▸ **Exercise prompt**:
Go through the records and filter out every line lacking the word "shown"; copy the lines that remain.

═════ Given information

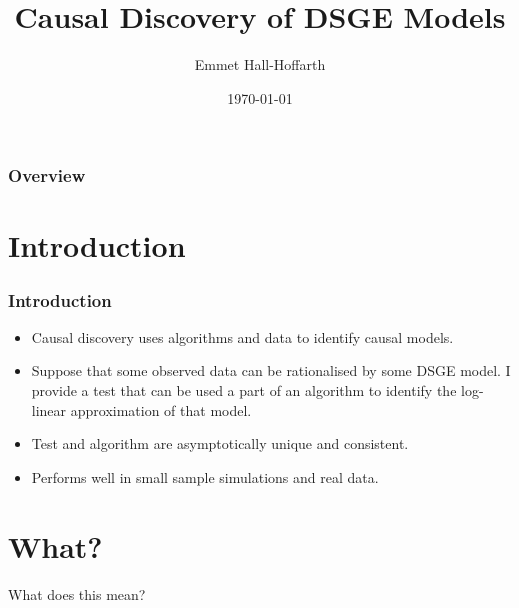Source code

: \documentclass{beamer}
\title[Causal Discovery DSGE]{Causal Discovery of DSGE Models} %
\author{Emmet Hall-Hoffarth} %
\institute[Oxford] %
{
University of Oxford \\ %
\medskip
\textit{emmet.hall-hoffarth@economics.ox.ac.uk} %
}
\date{\today} %
\begin{document}
\begin{frame}
    \titlepage %
\end{frame}

\begin{frame}
    \frametitle{Overview} %
    \tableofcontents %
\end{frame}

\section{Introduction}

\begin{frame}
    \frametitle{Introduction}
    \begin{itemize}
        \item Causal discovery uses algorithms and data to identify causal models.
        \item Suppose that some observed data can be rationalised by some DSGE model. I provide a test that can be used a part of an algorithm to identify the log-linear approximation of that model.
        \item Test and algorithm are asymptotically unique and consistent.
        \item Performs well in small sample simulations and real data.
    \end{itemize}
\end{frame}

\section{What?}

\begin{frame}
    \centering
    \huge
    What does this mean?
\end{frame}
\end{document}
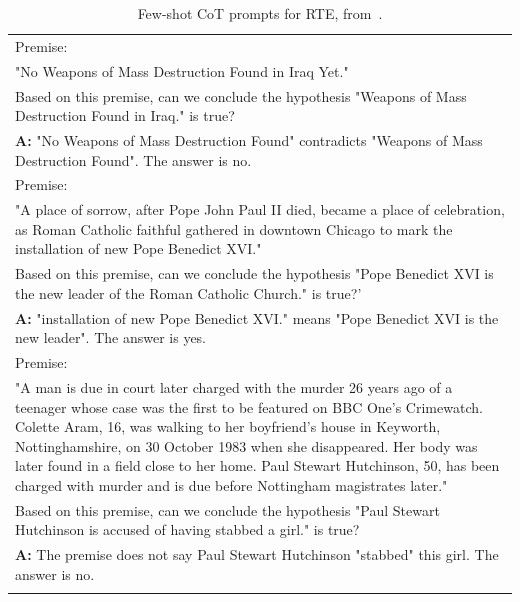 \begin{table}[h]
    \caption{
    Few-shot CoT prompts for RTE, from~\cite{Wang2022RationaleAugmentedEI}.
    }
    \centering
    \small
    \begin{tabular}{p{14cm}}
        \toprule
        Premise:\\
        "No Weapons of Mass Destruction Found in Iraq Yet."\\
        Based on this premise, can we conclude the hypothesis "Weapons of Mass Destruction Found in Iraq." is true?\\
        \vspace{-1mm}
        \textbf{A:} "No Weapons of Mass Destruction Found" contradicts "Weapons of Mass Destruction Found". The answer is no.\\
        \vspace{0mm}
        Premise:\\
        "A place of sorrow, after Pope John Paul II died, became a place of celebration, as Roman Catholic faithful gathered in downtown Chicago to mark the installation of new Pope Benedict XVI."\\
        Based on this premise, can we conclude the hypothesis "Pope Benedict XVI is the new leader of the Roman Catholic Church." is true?'\\
        \vspace{-1mm}
        \textbf{A:} "installation of new Pope Benedict XVI." means "Pope Benedict XVI is the new leader". The answer is yes. \\
        \vspace{0mm}
        Premise:\\
        "A man is due in court later charged with the murder 26 years ago of a teenager whose case was the first to be featured on BBC One's Crimewatch. Colette Aram, 16, was walking to her boyfriend's house in Keyworth, Nottinghamshire, on 30 October 1983 when she disappeared. Her body was later found in a field close to her home. Paul Stewart Hutchinson, 50, has been charged with murder and is due before Nottingham magistrates later."\\
        Based on this premise, can we conclude the hypothesis "Paul Stewart Hutchinson is accused of having stabbed a girl." is true?\\
        \vspace{-1mm}
        \textbf{A:} The premise does not say Paul Stewart Hutchinson "stabbed" this girl. The answer is no.\\
        \vspace{0mm}

\end{tabular}
\end{table}
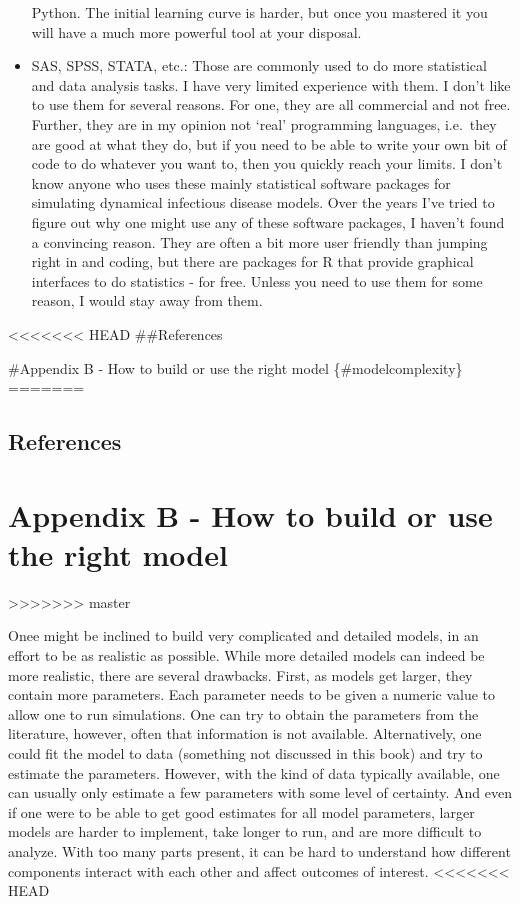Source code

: \documentclass[]{book}
\theoremstyle{definition}
\theoremstyle{definition}
\theoremstyle{definition}
\theoremstyle{remark}
\begin{document}
\begin{itemize}
  Python. The initial learning curve is harder, but once you mastered it
  you will have a much more powerful tool at your disposal.
\item
  SAS, SPSS, STATA, etc.: Those are commonly used to do more statistical
  and data analysis tasks. I have very limited experience with them. I
  don't like to use them for several reasons. For one, they are all
  commercial and not free. Further, they are in my opinion not `real'
  programming languages, i.e.~they are good at what they do, but if you
  need to be able to write your own bit of code to do whatever you want
  to, then you quickly reach your limits. I don't know anyone who uses
  these mainly statistical software packages for simulating dynamical
  infectious disease models. Over the years I've tried to figure out why
  one might use any of these software packages, I haven't found a
  convincing reason. They are often a bit more user friendly than
  jumping right in and coding, but there are packages for R that provide
  graphical interfaces to do statistics - for free. Unless you need to
  use them for some reason, I would stay away from them.
\end{itemize}

<<<<<<< HEAD
\#\#References

\#Appendix B - How to build or use the right model \{\#modelcomplexity\}
=======
\section{References}\label{references-19}

\chapter{Appendix B - How to build or use the right
model}\label{modelcomplexity}
>>>>>>> master

Onee might be inclined to build very complicated and detailed models, in
an effort to be as realistic as possible. While more detailed models can
indeed be more realistic, there are several drawbacks. First, as models
get larger, they contain more parameters. Each parameter needs to be
given a numeric value to allow one to run simulations. One can try to
obtain the parameters from the literature, however, often that
information is not available. Alternatively, one could fit the model to
data (something not discussed in this book) and try to estimate the
parameters. However, with the kind of data typically available, one can
usually only estimate a few parameters with some level of certainty. And
even if one were to be able to get good estimates for all model
parameters, larger models are harder to implement, take longer to run,
and are more difficult to analyze. With too many parts present, it can
be hard to understand how different components interact with each other
and affect outcomes of interest.
<<<<<<< HEAD
\end{document}
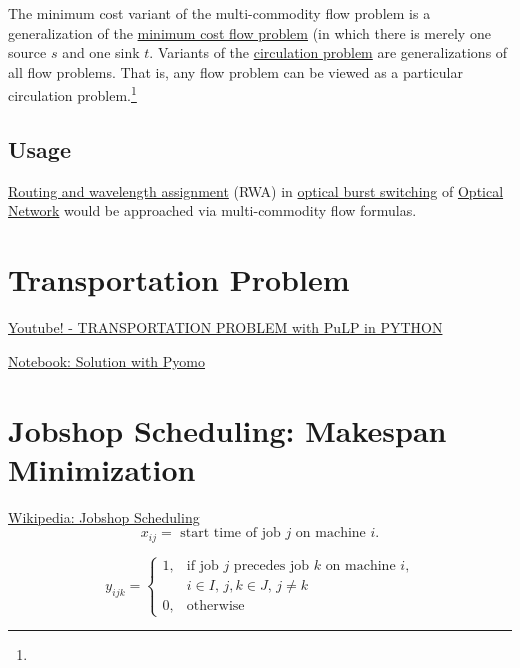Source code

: The minimum cost variant of the multi-commodity flow problem is a
generalization of the \href{minimum_cost_flow_problem}{minimum cost flow
problem} (in which there is merely one source \(s\) and one sink \(t\).
Variants of the \href{circulation_problem}{circulation problem} are
generalizations of all flow problems. That is, any flow problem can be
viewed as a particular circulation problem.\footnote{}

\hypertarget{usage}{%
\subsection{Usage}\label{usage}}

\href{Routing_and_wavelength_assignment}{Routing and wavelength
assignment} (RWA) in \href{optical_burst_switching}{optical burst
switching} of \href{SONET}{Optical Network} would be approached via
multi-commodity flow formulas.


\section{Transportation Problem}

\href{https://www.youtube.com/watch?v=Jr7LI-sUEmo}{Youtube! - TRANSPORTATION PROBLEM with PuLP in PYTHON}

\href{https://nbviewer.jupyter.org/github/Pyomo/PyomoGallery/blob/master/transport/transport.ipynb}{Notebook: Solution with Pyomo}

\section{Jobshop Scheduling: Makespan Minimization}

\href{https://en.wikipedia.org/wiki/Job_shop_scheduling}{Wikipedia: Jobshop Scheduling}
$$
x_{ij} = \text{ start time of job $j$ on machine $i$}.
$$

$$
y_{ijk} = \begin{cases} 1, & \text{if job } j \text{ precedes job } k \text{ on machine } i \text{,}\\ & i \in I \text{, } j, k  \in J \text{, } j \neq k \\ 0, & \text{otherwise} \end{cases}
$$



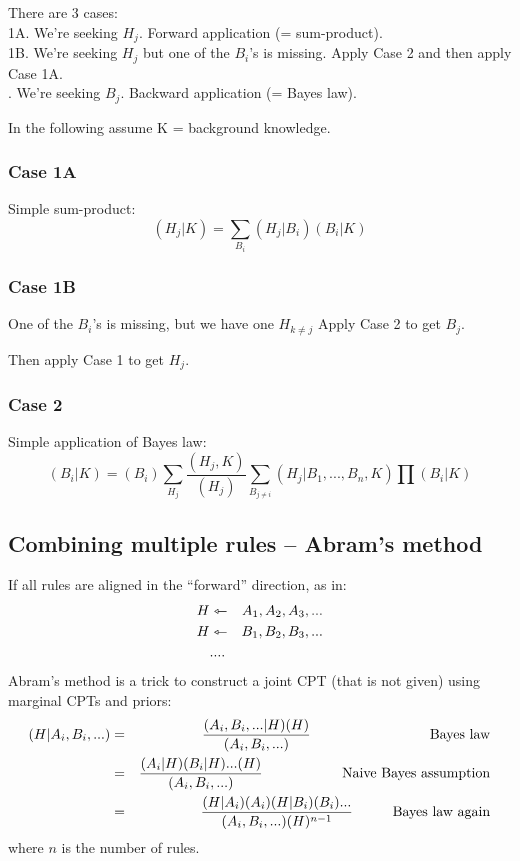 There are 3 cases:\\
\tab 1A. We're seeking $H_j$.  Forward application (= sum-product).\\
\tab 1B. We're seeking $H_j$ but one of the $B_i$'s is missing.  Apply Case 2 and
    then apply Case 1A.\\
. We're seeking $B_j$.  Backward application (= Bayes law).

In the following assume K = background knowledge.

\subsubsection{Case 1A}

Simple sum-product:
$$ (H_j|K) = \sum_{B_i} (H_j|B_i)(B_i|K) $$

\subsubsection{Case 1B}

One of the $B_i$'s is missing, but we have one $H_{k \neq j}$  Apply Case 2 to get $B_j$.

Then apply Case 1 to get $H_j$.

\subsubsection{Case 2}

Simple application of Bayes law:
$$ (B_i|K) = (B_i) \sum_{H_j} \frac{(H_j,K)}{(H_j)}
               \sum_{B_{j \neq i}} (H_j|B_1,...,B_n,K) \prod (B_i|K) $$

\subsection{Combining multiple rules -- Abram's method}

If all rules are aligned in the ``forward'' direction, as in:
\begin{eqnarray}
H &\leftarrowtriangle& A_1, A_2, A_3, ... \nonumber \\
H &\leftarrowtriangle& B_1, B_2, B_3, ... \nonumber \\
  & .... &                    \nonumber
\end{eqnarray}
Abram's method is a trick to construct a joint CPT (that is not given) using marginal CPTs
and priors:
\begin{eqnarray}
(H|A_i,B_i,...) &=& \frac{ (A_i,B_i,...|H)(H) } { (A_i,B_i,...) } \tab\tab\tab \mbox{Bayes law} \nonumber \\
 &=& \frac{ (A_i|H) (B_i|H) ... (H) }{ (A_i,B_i,...) } \tab\tab \mbox{Naive Bayes assumption} \nonumber \\
 &=& \frac{ (H|A_i) (A_i) (H|B_i) (B_i) ... }{ (A_i,B_i,...) (H)^{n-1} } \tab \mbox{Bayes law again} \nonumber
\end{eqnarray}
where $n$ is the number of rules.

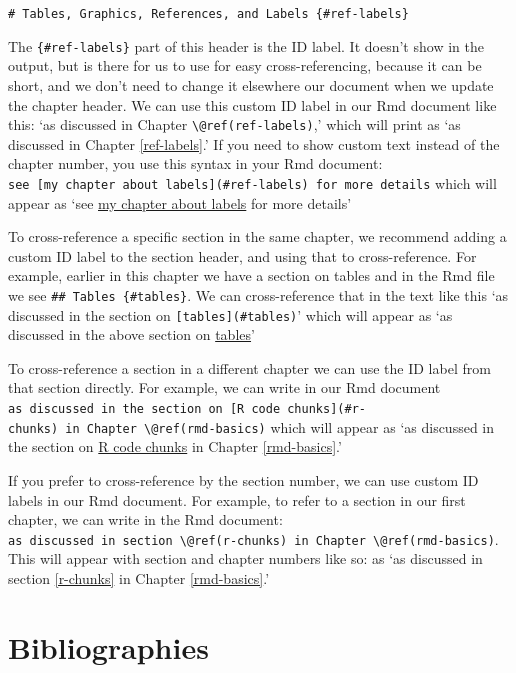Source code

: \documentclass [11pt, proquest] {uwthesis}[2015/03/03]
\begin{document}
\texttt{\#\ Tables,\ Graphics,\ References,\ and\ Labels\ \{\#ref-labels\}}

The \texttt{\{\#ref-labels\}} part of this header is the ID label. It doesn't show in the output, but is there for us to use for easy cross-referencing, because it can be short, and we don't need to change it elsewhere our document when we update the chapter header. We can use this custom ID label in our Rmd document like this: `as discussed in Chapter \texttt{\textbackslash{}@ref(ref-labels)},' which will print as `as discussed in Chapter \ref{ref-labels}.' If you need to show custom text instead of the chapter number, you use this syntax in your Rmd document: \texttt{see\ {[}my\ chapter\ about\ labels{]}(\#ref-labels)\ for\ more\ details} which will appear as `see \protect\hyperlink{ref-labels}{my chapter about labels} for more details'

To cross-reference a specific section in the same chapter, we recommend adding a custom ID label to the section header, and using that to cross-reference. For example, earlier in this chapter we have a section on tables and in the Rmd file we see \texttt{\#\#\ Tables\ \{\#tables\}}. We can cross-reference that in the text like this `as discussed in the section on \texttt{{[}tables{]}(\#tables)}' which will appear as `as discussed in the above section on \protect\hyperlink{tables}{tables}'

To cross-reference a section in a different chapter we can use the ID label from that section directly. For example, we can write in our Rmd document \texttt{as\ discussed\ in\ the\ section\ on\ {[}R\ code\ chunks{]}(\#r-chunks)\ in\ Chapter\ \textbackslash{}@ref(rmd-basics)} which will appear as `as discussed in the section on \protect\hyperlink{r-chunks}{R code chunks} in Chapter \ref{rmd-basics}.'

If you prefer to cross-reference by the section number, we can use custom ID labels in our Rmd document. For example, to refer to a section in our first chapter, we can write in the Rmd document: \texttt{as\ discussed\ in\ section\ \textbackslash{}@ref(r-chunks)\ in\ Chapter\ \textbackslash{}@ref(rmd-basics)}. This will appear with section and chapter numbers like so: as `as discussed in section \ref{r-chunks} in Chapter \ref{rmd-basics}.'

\hypertarget{bibliographies}{%
\section{Bibliographies}\label{bibliographies}}
\end{document}
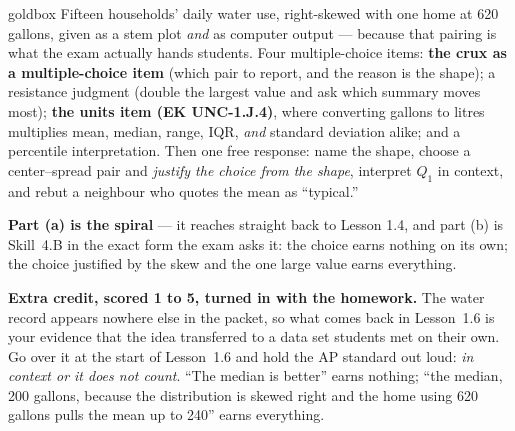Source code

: \documentclass[10pt]{article}
\begin{document}
\boxguard
\begin{skillbox}{goldbox}
Fifteen households' daily water use, right-skewed with one home at 620 gallons, given as a
stem plot \emph{and} as computer output --- because that pairing is what the exam actually hands
students. Four multiple-choice items: \textbf{the crux as a multiple-choice item} (which pair to
report, and the reason is the shape); a resistance judgment (double the largest value and ask
which summary moves most); \textbf{the units item (EK UNC-1.J.4)}, where converting gallons to
litres multiplies mean, median, range, IQR, \emph{and} standard deviation alike; and a
percentile interpretation. Then one free response: name the shape, choose a center--spread pair
and \emph{justify the choice from the shape}, interpret $Q_1$ in context, and rebut a neighbour
who quotes the mean as ``typical.''

\textbf{Part (a) is the spiral} --- it reaches straight back to Lesson 1.4, and part (b) is
Skill~4.B in the exact form the exam asks it: the choice earns nothing on its own; the choice
justified by the skew and the one large value earns everything.

\textbf{Extra credit, scored 1 to 5, turned in with the homework.} The water
record appears nowhere else in the packet, so what comes back in Lesson~1.6 is your evidence
that the idea transferred to a data set students met on their own. Go over it at the start of
Lesson~1.6 and hold the AP standard out loud: \emph{in context or it does not count}. ``The
median is better'' earns nothing; ``the median, 200 gallons, because the distribution is skewed
right and the home using 620 gallons pulls the mean up to 240'' earns everything.
\end{skillbox}
\end{document}
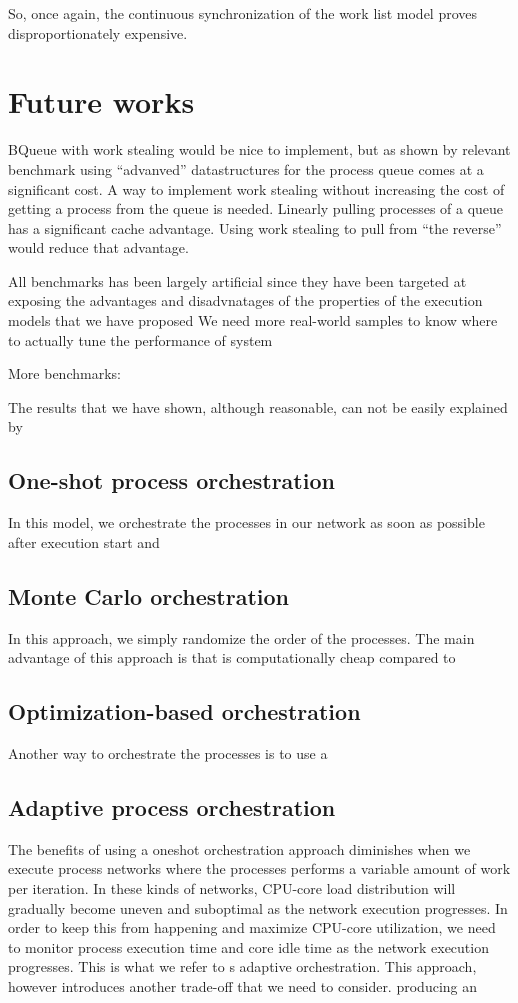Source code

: So, once again, the continuous synchronization of the work list model
proves disproportionately expensive.

\section{Future works}

BQueue with work stealing would be nice to implement, but as shown by
relevant benchmark using ``advanved'' datastructures for the process
queue comes at a significant cost. A way to implement work stealing
without increasing the cost of getting a process from the queue is
needed. Linearly pulling processes of a queue has a significant cache
advantage. Using work stealing to pull from ``the reverse'' would
reduce that advantage. 

All benchmarks has been largely artificial since they have been
targeted at exposing the advantages and disadvnatages of the
properties of the execution models that we have proposed  We need more real-world
samples to know where to actually tune the performance of system

More benchmarks:


The results that we have shown, although reasonable, can not be easily
explained by

\subsection{One-shot process orchestration}
In this model, we orchestrate the processes in our network as soon as
possible after execution start and

\subsection{Monte Carlo orchestration}
In this approach, we simply randomize the order of the processes. The
main advantage of this approach is that is computationally cheap
compared to

\subsection{Optimization-based orchestration}
Another way to orchestrate the processes is to use a


\subsection{Adaptive process orchestration}
The benefits of using a oneshot orchestration approach diminishes when
we execute process networks where the processes performs a variable
amount of work per iteration. In these kinds of networks, CPU-core
load distribution will gradually become uneven and suboptimal as the
network execution progresses. In order to keep this from happening and
maximize CPU-core utilization, we need to monitor process execution
time and core idle time as the network execution progresses. This is
what we refer to s adaptive orchestration. This approach, however
introduces another trade-off that we need to consider. producing an

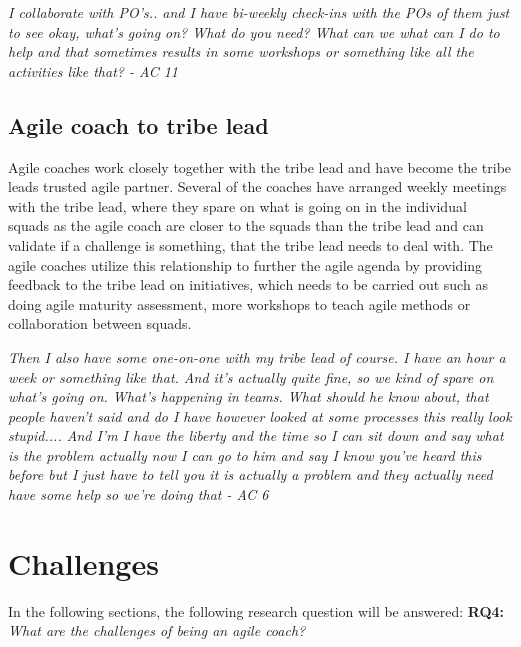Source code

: \documentclass[11pt,a4paper]{report}
\begin{document}
\begin{displayquote}
\textit{
I collaborate with PO's.. and I have bi-weekly check-ins with the POs of them just to see okay, what's going on? What do you need? What can we what can I do to help and that sometimes results in some workshops or something like all the activities like that? - AC 11
}
\end{displayquote}

\subsection{Agile coach to tribe lead}
Agile coaches work closely together with the tribe lead and have become the tribe leads trusted agile partner. Several of the coaches have arranged weekly meetings with the tribe lead, where they spare on what is going on in the individual squads as the agile coach are closer to the squads than the tribe lead and can validate if a challenge is something, that the tribe lead needs to deal with. The agile coaches utilize this relationship to further the agile agenda by providing feedback to the tribe lead on initiatives, which needs to be carried out such as doing agile maturity assessment, more workshops to teach agile methods or collaboration between squads. 

\begin{displayquote}
\textit{
Then I also have some one-on-one with my tribe lead of course. I have an hour a week or something like that. And it's actually quite fine, so we kind of spare on what's going on. What's happening in teams. What should he know about, that people haven't said and do I have however looked at some processes this really look stupid.... And I'm I have the liberty and the time so I can sit down and say what is the problem actually now I can go to him and say I know you've heard this before but I just have to tell you it is actually a problem and they actually need have some help so we're doing that - AC 6}
\end{displayquote}

\section{Challenges}
\label{Challenges}
In the following sections, the following research question will be answered:
\newline
\newline
\textbf{RQ4:} \emph{What are the challenges of being an agile coach?}
\end{document}
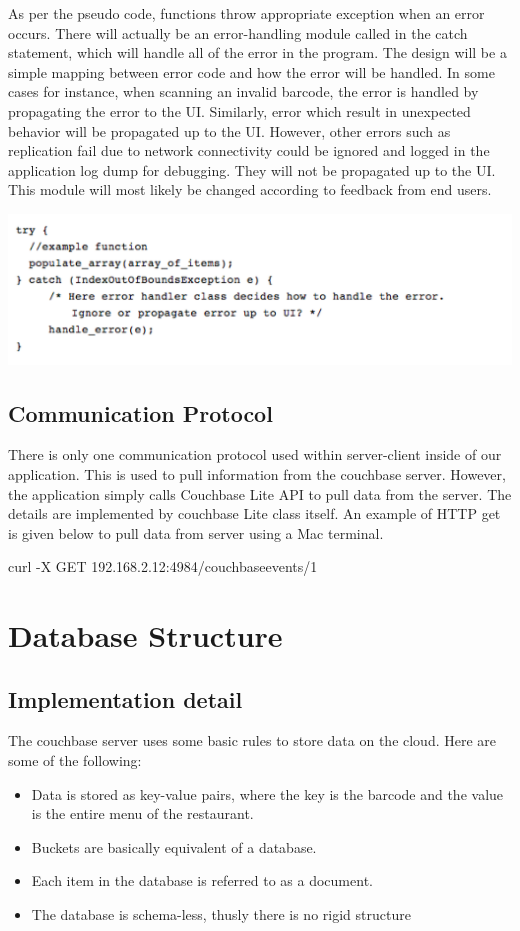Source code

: \documentclass[12pt, titlepage]{article}
\begin{document}
As per the pseudo code, functions throw appropriate exception when an error occurs. There will actually be an error-handling module called in the catch statement, which will handle all of the error in the program.  The design will be a simple mapping between error code and how the error will be handled. In some cases for instance, when scanning an invalid barcode, the error is handled by propagating the error to the UI. Similarly, error which result in unexpected behavior will be propagated up to the UI. However, other errors such as replication fail due to network connectivity could be ignored and logged in the application log dump for debugging. They will not be propagated up to the UI. This module will most likely be changed according to feedback from end users.

\includegraphics[width=150mm,scale=0.5]{error.png}

\subsection{Communication Protocol}
There is only one communication protocol used within server-client inside of our application. This is used to pull information from the couchbase server. However, the application simply calls Couchbase Lite API to pull data from the server. The details are implemented by couchbase Lite class itself.  An example of HTTP get is given below to pull data from server using a Mac terminal. 

curl -X GET 192.168.2.12:4984/couchbaseevents/1

\section{Database Structure}

\subsection{Implementation detail}
The couchbase server uses some basic rules to store data on the cloud. Here are some of the following:
\begin{itemize}
  \item Data is stored as key-value pairs, where the key is the barcode and the value is the entire menu of the restaurant.
  \item Buckets are basically equivalent of a database.
  \item Each item in the database is referred to as a document.
  \item The database is schema-less, thusly there is no rigid structure
\end{itemize}
\end{document}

══════════

▸ **Reply**:
BQueue with work stealing would be nice to implement, but as shown by
The results that we have shown, although reasonable, can not be easily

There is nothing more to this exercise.